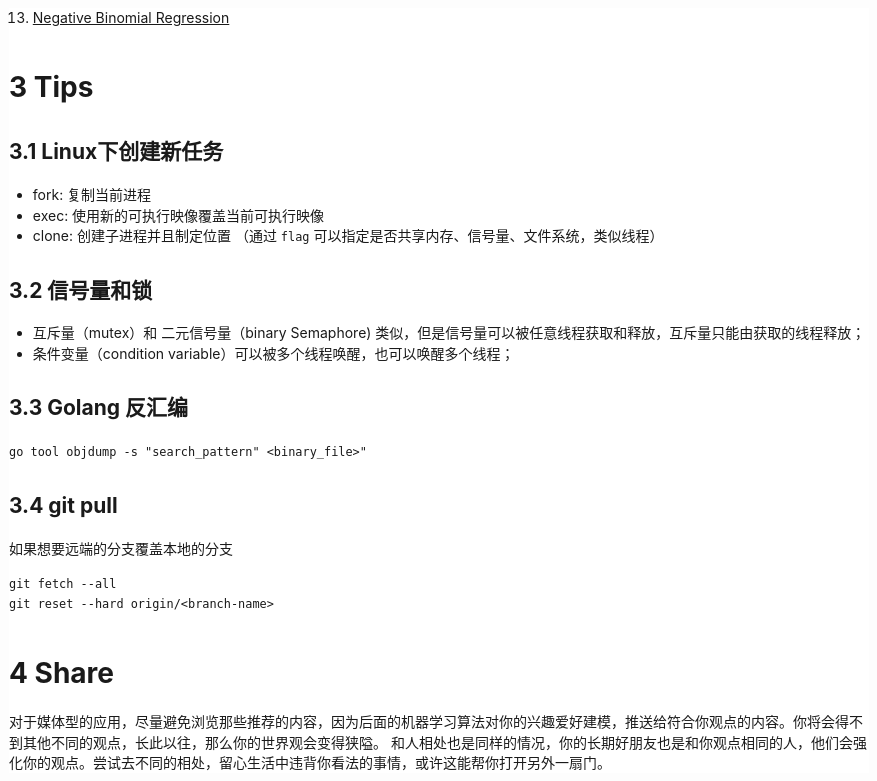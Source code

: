 13. [Negative Binomial Regression](https://ncss-wpengine.netdna-ssl.com/wp-content/themes/ncss/pdf/Procedures/NCSS/Negative_Binomial_Regression.pdf)

# 3 Tips
## 3.1 Linux下创建新任务
- fork: 复制当前进程
- exec: 使用新的可执行映像覆盖当前可执行映像
- clone: 创建子进程并且制定位置 （通过 `flag` 可以指定是否共享内存、信号量、文件系统，类似线程）

## 3.2 信号量和锁
- 互斥量（mutex）和 二元信号量（binary  Semaphore) 类似，但是信号量可以被任意线程获取和释放，互斥量只能由获取的线程释放；
- 条件变量（condition variable）可以被多个线程唤醒，也可以唤醒多个线程；

## 3.3 Golang 反汇编
`go tool objdump -s "search_pattern" <binary_file>"`

## 3.4 git pull
如果想要远端的分支覆盖本地的分支
```shell
git fetch --all
git reset --hard origin/<branch-name>
```

# 4 Share
对于媒体型的应用，尽量避免浏览那些推荐的内容，因为后面的机器学习算法对你的兴趣爱好建模，推送给符合你观点的内容。你将会得不到其他不同的观点，长此以往，那么你的世界观会变得狭隘。
和人相处也是同样的情况，你的长期好朋友也是和你观点相同的人，他们会强化你的观点。尝试去不同的相处，留心生活中违背你看法的事情，或许这能帮你打开另外一扇门。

=-=-=

• What needs to be done:
Restate word for word the entries above, starting at the line with "- clone: 创建子进程并且制定位置" and ending at the line with "## 3.4 git pull", inclusive, and no others.

• Result for this task:
- clone: 创建子进程并且制定位置 （通过 `flag` 可以指定是否共享内存、信号量、文件系统，类似线程）

## 3.2 信号量和锁
- 互斥量（mutex）和 二元信号量（binary  Semaphore) 类似，但是信号量可以被任意线程获取和释放，互斥量只能由获取的线程释放；
- 条件变量（condition variable）可以被多个线程唤醒，也可以唤醒多个线程；

## 3.3 Golang 反汇编
`go tool objdump -s "search_pattern" <binary_file>"`

## 3.4 git pull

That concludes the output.